The Red Cross File Wounded and Missing Bureau investigated Charles’ fate. According to two other soldiers he was shot in the thigh as he approached the German trenches on the night of 19 July 1916. His name was later located on a German death list dated 4 November 1916. In March 1917 the AIF declared Charles to have been killed in action; one of the 1,917 Australian men killed during the disastrous Battle of Fromelles.

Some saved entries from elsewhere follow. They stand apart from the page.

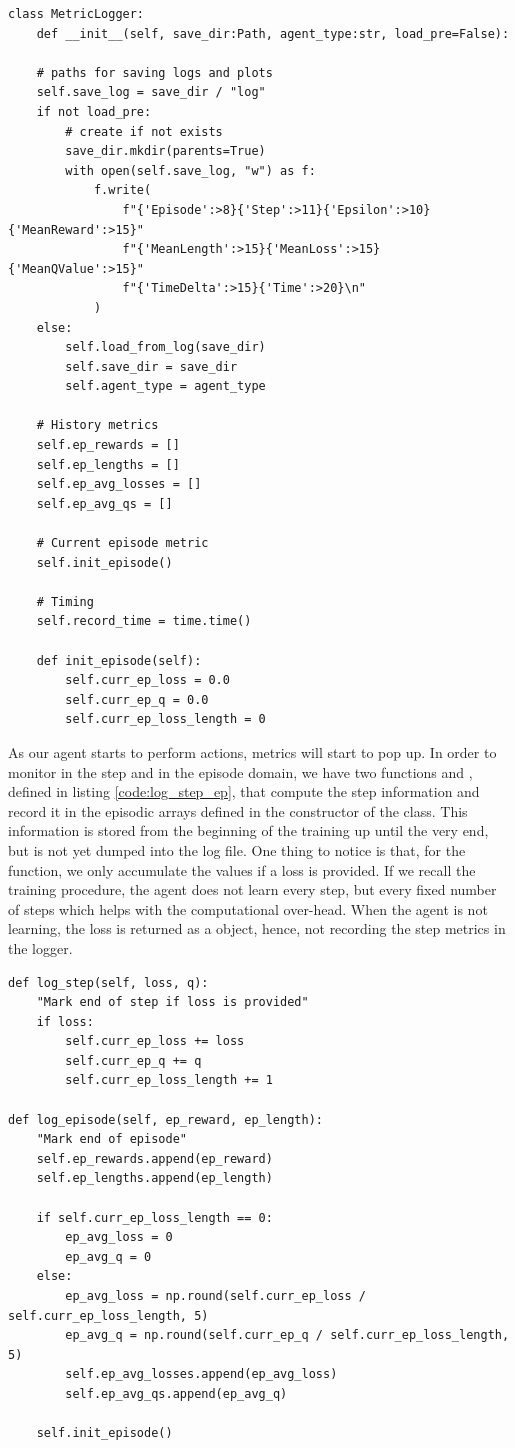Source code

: \begin{lstlisting}[caption={MetricLogger class initialization}, label={code:metric_logger_class}]
class MetricLogger:
	def __init__(self, save_dir:Path, agent_type:str, load_pre=False):
	
	# paths for saving logs and plots
	self.save_log = save_dir / "log"
	if not load_pre:
		# create if not exists
		save_dir.mkdir(parents=True)
		with open(self.save_log, "w") as f:
			f.write(
				f"{'Episode':>8}{'Step':>11}{'Epsilon':>10}{'MeanReward':>15}"
				f"{'MeanLength':>15}{'MeanLoss':>15}{'MeanQValue':>15}"
				f"{'TimeDelta':>15}{'Time':>20}\n"
			)
	else:
		self.load_from_log(save_dir)
		self.save_dir = save_dir
		self.agent_type = agent_type
		
	# History metrics
	self.ep_rewards = []
	self.ep_lengths = []
	self.ep_avg_losses = []
	self.ep_avg_qs = []
	
	# Current episode metric
	self.init_episode()
	
	# Timing
	self.record_time = time.time()
	
	def init_episode(self):
		self.curr_ep_loss = 0.0
		self.curr_ep_q = 0.0
		self.curr_ep_loss_length = 0
\end{lstlisting}

As our agent starts to perform actions, metrics will start to pop up. In order to monitor in the step and in the episode domain, we have two functions  and , defined in listing \ref{code:log_step_ep}, that compute the step information and record it in the episodic arrays defined in the constructor of the class. This information is stored from the beginning of the training up until the very end, but is not yet dumped into the log file. One thing to notice is that, for the  function, we only accumulate the values if a loss is provided. If we recall the training procedure, the agent does not learn every step, but every fixed number of steps which helps with the computational over-head. When the agent is not learning, the loss is returned as a  object, hence, not recording the step metrics in the logger.

\begin{lstlisting}[caption={Step and episode functions for metrics extraction}, label={code:log_step_ep}]
def log_step(self, loss, q):
	"Mark end of step if loss is provided"
	if loss:
		self.curr_ep_loss += loss
		self.curr_ep_q += q
		self.curr_ep_loss_length += 1
	
def log_episode(self, ep_reward, ep_length):
	"Mark end of episode"
	self.ep_rewards.append(ep_reward)
	self.ep_lengths.append(ep_length)
	
	if self.curr_ep_loss_length == 0:
		ep_avg_loss = 0
		ep_avg_q = 0
	else:
		ep_avg_loss = np.round(self.curr_ep_loss / self.curr_ep_loss_length, 5)
		ep_avg_q = np.round(self.curr_ep_q / self.curr_ep_loss_length, 5)
		self.ep_avg_losses.append(ep_avg_loss)
		self.ep_avg_qs.append(ep_avg_q)
	
	self.init_episode()
\end{lstlisting}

Charles William Murray is commemorated on St John’s Presbyterian Church Orange Honour Roll, on the World War I Roll of Honour on the southern face of the Orange Cenotaph and on panel number 117 on the Roll of Honour at the Australian War Memorial in Canberra. His name also appears on a commemorative plaque on his father’s grave in Orange Cemetery, Church of England Section X, Grave 93.
In July 1917 a tree was planted at Orange Public School in Charles’ memory. It was one of 26 trees planted in honour of fallen soldiers who had attended the school.
In 1923 the Anzac Memorial Avenue of trees was planted along Bathurst Road to commemorate fallen WWI soldiers. A tree was planted in honour of “Pte CW Murray”; it was donated by “A Friend”. Very few of the trees are still standing today.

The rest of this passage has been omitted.